Given my choice on movie night (when my wife gives me one), nothing beats a great thriller, one that keeps you on the edge of the couch and shouting at the characters on the screen. “Marie, please, I’m begging you; don’t go down into that dark basement,” for example. One of life’s great mysteries is what compels anyone would go down a dark set of stairs after half of their friends go missing. Flip the light switch. Grab a flashlight. Nor is it a great idea to investigate glowing red eyes peeking at you from around a corner. It never turns out well.

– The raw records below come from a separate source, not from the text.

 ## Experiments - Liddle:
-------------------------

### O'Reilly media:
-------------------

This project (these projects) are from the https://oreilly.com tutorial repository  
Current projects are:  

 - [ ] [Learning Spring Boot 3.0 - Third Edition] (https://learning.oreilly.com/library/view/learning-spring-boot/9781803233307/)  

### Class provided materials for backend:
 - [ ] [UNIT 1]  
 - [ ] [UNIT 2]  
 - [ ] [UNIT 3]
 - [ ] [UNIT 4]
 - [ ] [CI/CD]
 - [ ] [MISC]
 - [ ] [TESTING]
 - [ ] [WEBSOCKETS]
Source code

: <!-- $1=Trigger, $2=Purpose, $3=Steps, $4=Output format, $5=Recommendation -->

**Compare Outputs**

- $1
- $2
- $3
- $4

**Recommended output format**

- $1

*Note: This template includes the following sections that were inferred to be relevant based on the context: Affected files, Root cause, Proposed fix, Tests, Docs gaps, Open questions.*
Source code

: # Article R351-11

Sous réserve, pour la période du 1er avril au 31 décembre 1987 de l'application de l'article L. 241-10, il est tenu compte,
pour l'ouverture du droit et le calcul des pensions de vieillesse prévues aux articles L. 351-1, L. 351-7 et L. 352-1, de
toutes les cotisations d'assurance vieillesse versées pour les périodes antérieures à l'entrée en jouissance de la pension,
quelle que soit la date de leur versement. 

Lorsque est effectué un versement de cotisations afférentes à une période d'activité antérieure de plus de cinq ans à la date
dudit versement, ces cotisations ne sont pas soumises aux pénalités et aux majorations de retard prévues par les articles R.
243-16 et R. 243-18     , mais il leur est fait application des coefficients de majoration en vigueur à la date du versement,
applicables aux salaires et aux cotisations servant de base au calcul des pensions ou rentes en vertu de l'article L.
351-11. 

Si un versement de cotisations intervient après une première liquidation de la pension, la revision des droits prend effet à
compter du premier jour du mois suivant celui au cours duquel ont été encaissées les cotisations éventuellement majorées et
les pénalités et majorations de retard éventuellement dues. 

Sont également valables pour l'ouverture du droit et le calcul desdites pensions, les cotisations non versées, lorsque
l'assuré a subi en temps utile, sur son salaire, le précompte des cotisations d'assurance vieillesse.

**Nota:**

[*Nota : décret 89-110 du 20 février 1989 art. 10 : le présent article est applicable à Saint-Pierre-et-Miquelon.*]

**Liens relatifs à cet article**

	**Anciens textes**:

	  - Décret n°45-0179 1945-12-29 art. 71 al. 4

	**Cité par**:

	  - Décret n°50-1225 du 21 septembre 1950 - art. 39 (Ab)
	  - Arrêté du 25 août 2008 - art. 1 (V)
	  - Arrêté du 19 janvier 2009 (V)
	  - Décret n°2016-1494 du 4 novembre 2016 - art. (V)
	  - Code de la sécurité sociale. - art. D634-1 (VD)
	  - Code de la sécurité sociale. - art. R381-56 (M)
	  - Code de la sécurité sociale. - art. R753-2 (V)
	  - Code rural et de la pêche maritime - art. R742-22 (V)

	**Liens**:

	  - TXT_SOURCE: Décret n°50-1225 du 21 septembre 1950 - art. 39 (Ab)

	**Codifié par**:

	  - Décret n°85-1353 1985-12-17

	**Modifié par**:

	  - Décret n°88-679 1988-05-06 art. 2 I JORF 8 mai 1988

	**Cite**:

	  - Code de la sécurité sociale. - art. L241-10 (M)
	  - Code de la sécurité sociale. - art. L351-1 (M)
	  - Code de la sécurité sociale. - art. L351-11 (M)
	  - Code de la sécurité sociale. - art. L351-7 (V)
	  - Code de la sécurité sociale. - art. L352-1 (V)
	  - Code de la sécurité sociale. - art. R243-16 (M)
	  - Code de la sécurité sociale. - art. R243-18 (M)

Not big into the movies? Maybe you get that same thrill from spectator sports. But, no matter how you get your thrills, I’m struck by just how much we’re at that pinnacle suspense point with the US economy. We’ve had our first big jump scare already, when Meta Platforms (nee Facebook) reported slowing user growth and the stock tumbled by close to 30%. For those who only occasionally tune into this game, here are some of the major themes I’m watching.

Interest rates

We’re already expecting interest rates to climb this year. The question is how high they will go and whether they will dampen inflation without killing growth. Banks’ forecasts are, predictably mixed, but the consensus calls for five hikes this year. Bank of America expects seven, while Goldman Sachs is expecting four. 1 Many observers, including me, believe the Fed is a little late to the party. Will its rate hikes go too far?

The Great Resignation

The US gross domestic product, a measure of the goods and services we’re producing, is at an all time high of 19.8 trillion dollars (in 2012 dollars). But, as eager as businesses are to continue expanding, they can’t find enough workers. Much of the growth is due to workers’ continuing to be ever more productive. 2 At some point, those gains will slow. Or will workers return as stimulus checks and loan deferrals dwindle?

Stock prices

With interest rates expected to rise, many yield seeking investors will return to the bond market, and much of that money will come from the stock market. Higher rates will also discourage speculative investors from borrowing money to buy additional stock (“going on margin”), which will also dampen demand. Higher borrowing costs also pressure profits of debt-dependent companies.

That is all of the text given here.